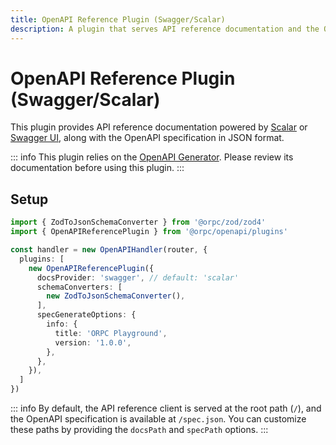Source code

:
 ```yaml
---
title: OpenAPI Reference Plugin (Swagger/Scalar)
description: A plugin that serves API reference documentation and the OpenAPI specification for your API.
---
```


# OpenAPI Reference Plugin (Swagger/Scalar)

This plugin provides API reference documentation powered by [Scalar](https://github.com/scalar/scalar) or [Swagger UI](https://swagger.io/tools/swagger-ui/), along with the OpenAPI specification in JSON format.

::: info
This plugin relies on the [OpenAPI Generator](/docs/openapi/openapi-specification). Please review its documentation before using this plugin.
:::

## Setup

```ts
import { ZodToJsonSchemaConverter } from '@orpc/zod/zod4'
import { OpenAPIReferencePlugin } from '@orpc/openapi/plugins'

const handler = new OpenAPIHandler(router, {
  plugins: [
    new OpenAPIReferencePlugin({
      docsProvider: 'swagger', // default: 'scalar'
      schemaConverters: [
        new ZodToJsonSchemaConverter(),
      ],
      specGenerateOptions: {
        info: {
          title: 'ORPC Playground',
          version: '1.0.0',
        },
      },
    }),
  ]
})
```

::: info
By default, the API reference client is served at the root path (`/`), and the OpenAPI specification is available at `/spec.json`. You can customize these paths by providing the `docsPath` and `specPath` options.
:::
☆ ☆ ☆ ☆ ☆ ☆ ☆
## What the task asks
Reproduce the lines above exactly, image-free.

## Exercise result
Source code

:
 ```yaml
---
title: OpenAPI Reference Plugin (Swagger/Scalar)
description: A plugin that serves API reference documentation and the OpenAPI specification for your API.
---
```


# OpenAPI Reference Plugin (Swagger/Scalar)

This plugin provides API reference documentation powered by [Scalar](https://github.com/scalar/scalar) or [Swagger UI](https://swagger.io/tools/swagger-ui/), along with the OpenAPI specification in JSON format.

::: info
This plugin relies on the [OpenAPI Generator](/docs/openapi/openapi-specification). Please review its documentation before using this plugin.
:::

## Setup

```ts
import { ZodToJsonSchemaConverter } from '@orpc/zod/zod4'
import { OpenAPIReferencePlugin } from '@orpc/openapi/plugins'

const handler = new OpenAPIHandler(router, {
  plugins: [
    new OpenAPIReferencePlugin({
      docsProvider: 'swagger', // default: 'scalar'
      schemaConverters: [
        new ZodToJsonSchemaConverter(),
      ],
      specGenerateOptions: {
        info: {
          title: 'ORPC Playground',
          version: '1.0.0',
        },
      },
    }),
  ]
})
```

::: info
By default, the API reference client is served at the root path (`/`), and the OpenAPI specification is available at `/spec.json`. You can customize these paths by providing the `docsPath` and `specPath` options.
:::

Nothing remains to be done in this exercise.